* Work instruction: Each line of the records that includes "Freek" should be found and copied.

* Data to use:

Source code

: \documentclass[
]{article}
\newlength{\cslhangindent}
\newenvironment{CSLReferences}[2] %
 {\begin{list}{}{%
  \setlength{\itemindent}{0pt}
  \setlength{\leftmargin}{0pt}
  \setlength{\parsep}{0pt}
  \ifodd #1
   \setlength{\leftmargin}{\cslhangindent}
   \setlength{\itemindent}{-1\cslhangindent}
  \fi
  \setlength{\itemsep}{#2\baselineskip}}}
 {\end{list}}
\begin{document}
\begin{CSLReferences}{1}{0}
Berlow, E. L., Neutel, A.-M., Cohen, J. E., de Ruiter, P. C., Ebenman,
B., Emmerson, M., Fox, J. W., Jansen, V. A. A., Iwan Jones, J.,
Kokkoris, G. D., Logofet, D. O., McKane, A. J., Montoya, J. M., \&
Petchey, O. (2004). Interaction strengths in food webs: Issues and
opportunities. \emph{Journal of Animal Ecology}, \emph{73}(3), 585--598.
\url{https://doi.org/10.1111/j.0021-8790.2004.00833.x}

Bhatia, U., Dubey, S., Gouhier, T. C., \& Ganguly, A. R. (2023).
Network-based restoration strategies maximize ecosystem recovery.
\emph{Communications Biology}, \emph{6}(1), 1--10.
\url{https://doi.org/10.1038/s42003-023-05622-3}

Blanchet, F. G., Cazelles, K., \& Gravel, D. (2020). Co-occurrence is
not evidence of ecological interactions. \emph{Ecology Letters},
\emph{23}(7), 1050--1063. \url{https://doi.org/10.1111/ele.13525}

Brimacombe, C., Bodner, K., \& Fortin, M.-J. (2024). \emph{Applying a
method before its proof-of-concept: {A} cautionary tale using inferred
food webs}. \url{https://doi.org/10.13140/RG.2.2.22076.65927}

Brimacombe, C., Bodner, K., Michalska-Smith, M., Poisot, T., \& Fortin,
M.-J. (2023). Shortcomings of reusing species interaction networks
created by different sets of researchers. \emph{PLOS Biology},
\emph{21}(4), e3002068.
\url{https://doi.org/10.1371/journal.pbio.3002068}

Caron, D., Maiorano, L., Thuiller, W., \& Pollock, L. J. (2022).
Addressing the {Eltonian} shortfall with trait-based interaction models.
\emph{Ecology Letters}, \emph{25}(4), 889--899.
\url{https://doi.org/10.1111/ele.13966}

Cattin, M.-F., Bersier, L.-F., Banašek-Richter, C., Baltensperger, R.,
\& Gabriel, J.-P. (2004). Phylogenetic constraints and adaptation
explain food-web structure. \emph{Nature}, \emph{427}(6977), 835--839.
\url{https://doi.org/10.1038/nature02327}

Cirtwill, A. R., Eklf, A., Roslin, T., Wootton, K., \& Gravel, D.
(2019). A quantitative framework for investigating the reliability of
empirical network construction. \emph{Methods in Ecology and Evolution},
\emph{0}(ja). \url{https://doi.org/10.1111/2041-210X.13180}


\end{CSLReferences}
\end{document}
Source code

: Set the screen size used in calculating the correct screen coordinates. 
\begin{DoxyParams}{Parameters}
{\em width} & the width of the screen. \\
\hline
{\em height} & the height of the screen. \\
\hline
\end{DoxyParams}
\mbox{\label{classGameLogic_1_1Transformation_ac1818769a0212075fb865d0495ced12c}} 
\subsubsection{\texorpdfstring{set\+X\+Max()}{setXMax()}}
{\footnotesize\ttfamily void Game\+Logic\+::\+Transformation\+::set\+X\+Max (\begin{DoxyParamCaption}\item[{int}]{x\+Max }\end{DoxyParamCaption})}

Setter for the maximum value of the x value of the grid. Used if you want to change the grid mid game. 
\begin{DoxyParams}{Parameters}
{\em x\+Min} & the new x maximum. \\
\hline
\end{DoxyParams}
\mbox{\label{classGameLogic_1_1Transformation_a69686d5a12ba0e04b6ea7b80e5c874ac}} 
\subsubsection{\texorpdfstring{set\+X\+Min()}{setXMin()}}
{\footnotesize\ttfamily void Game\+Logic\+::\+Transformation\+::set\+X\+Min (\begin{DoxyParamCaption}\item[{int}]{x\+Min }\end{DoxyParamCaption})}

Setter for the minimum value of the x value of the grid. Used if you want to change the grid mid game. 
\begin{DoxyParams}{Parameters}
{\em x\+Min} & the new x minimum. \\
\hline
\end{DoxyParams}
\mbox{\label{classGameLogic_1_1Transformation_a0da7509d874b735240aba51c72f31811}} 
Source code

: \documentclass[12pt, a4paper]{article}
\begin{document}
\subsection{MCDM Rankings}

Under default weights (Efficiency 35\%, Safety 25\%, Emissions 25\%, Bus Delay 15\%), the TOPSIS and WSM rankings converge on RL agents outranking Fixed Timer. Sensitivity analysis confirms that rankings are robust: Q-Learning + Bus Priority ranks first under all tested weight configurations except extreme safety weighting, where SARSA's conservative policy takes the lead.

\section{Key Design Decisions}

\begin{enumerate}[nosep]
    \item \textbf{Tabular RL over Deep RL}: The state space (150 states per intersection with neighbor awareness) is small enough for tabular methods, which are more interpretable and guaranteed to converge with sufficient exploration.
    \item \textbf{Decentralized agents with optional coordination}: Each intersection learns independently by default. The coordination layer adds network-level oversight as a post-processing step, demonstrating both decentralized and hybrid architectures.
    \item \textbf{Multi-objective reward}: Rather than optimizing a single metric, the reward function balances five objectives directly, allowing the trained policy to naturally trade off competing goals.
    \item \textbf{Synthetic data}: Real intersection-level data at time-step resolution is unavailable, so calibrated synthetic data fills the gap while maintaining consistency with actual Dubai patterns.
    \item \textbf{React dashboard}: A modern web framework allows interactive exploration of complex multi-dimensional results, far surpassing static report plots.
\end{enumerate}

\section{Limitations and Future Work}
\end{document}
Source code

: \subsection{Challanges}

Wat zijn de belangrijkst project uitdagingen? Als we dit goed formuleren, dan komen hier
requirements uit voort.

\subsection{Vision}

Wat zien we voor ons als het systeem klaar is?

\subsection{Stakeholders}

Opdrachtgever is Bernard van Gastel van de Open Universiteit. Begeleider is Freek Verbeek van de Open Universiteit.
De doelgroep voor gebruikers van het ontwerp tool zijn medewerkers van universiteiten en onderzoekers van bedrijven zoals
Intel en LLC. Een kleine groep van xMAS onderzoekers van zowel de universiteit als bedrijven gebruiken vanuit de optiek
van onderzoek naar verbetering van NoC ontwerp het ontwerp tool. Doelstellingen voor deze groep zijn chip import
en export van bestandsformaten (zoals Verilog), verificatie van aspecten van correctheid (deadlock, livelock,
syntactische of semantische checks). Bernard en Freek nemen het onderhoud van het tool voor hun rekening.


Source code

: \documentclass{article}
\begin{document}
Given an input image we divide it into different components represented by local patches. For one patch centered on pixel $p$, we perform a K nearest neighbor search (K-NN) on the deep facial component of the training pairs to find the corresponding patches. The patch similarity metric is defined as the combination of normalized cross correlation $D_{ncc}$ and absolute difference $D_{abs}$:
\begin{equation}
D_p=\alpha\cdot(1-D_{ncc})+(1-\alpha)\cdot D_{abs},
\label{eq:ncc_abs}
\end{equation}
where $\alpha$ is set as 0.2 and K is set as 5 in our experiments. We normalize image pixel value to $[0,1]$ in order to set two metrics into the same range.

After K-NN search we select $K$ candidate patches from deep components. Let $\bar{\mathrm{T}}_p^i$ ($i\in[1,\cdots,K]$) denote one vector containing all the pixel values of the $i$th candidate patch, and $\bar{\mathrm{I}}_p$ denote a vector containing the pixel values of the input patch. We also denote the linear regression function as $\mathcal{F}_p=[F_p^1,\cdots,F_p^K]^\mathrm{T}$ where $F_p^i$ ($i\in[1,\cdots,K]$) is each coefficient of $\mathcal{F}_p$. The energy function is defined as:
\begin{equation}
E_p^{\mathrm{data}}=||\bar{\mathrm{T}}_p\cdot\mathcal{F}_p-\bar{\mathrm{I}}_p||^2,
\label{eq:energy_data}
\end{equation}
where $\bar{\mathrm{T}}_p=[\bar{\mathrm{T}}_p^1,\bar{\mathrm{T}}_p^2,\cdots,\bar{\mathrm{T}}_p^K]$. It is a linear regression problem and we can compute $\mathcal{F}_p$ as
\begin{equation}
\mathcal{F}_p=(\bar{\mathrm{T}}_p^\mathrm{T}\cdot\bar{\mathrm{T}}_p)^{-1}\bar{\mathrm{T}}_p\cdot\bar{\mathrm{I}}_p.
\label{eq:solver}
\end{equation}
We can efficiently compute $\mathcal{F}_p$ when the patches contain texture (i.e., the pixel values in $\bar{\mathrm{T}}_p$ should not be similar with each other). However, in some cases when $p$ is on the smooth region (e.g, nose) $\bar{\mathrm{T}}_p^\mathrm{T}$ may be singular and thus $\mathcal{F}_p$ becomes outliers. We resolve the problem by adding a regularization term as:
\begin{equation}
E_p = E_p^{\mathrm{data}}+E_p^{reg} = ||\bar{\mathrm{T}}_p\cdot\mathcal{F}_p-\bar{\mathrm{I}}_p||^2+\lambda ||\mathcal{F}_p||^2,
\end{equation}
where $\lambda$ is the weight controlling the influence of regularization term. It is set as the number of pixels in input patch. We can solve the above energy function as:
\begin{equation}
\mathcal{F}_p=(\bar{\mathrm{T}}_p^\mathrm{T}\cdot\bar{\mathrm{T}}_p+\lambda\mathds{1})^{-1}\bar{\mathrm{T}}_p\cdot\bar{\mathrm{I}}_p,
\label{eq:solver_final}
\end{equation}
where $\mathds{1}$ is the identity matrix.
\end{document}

* Output for this exercise:
Opdrachtgever is Bernard van Gastel van de Open Universiteit. Begeleider is Freek Verbeek van de Open Universiteit.
syntactische of semantische checks). Bernard en Freek nemen het onderhoud van het tool voor hun rekening.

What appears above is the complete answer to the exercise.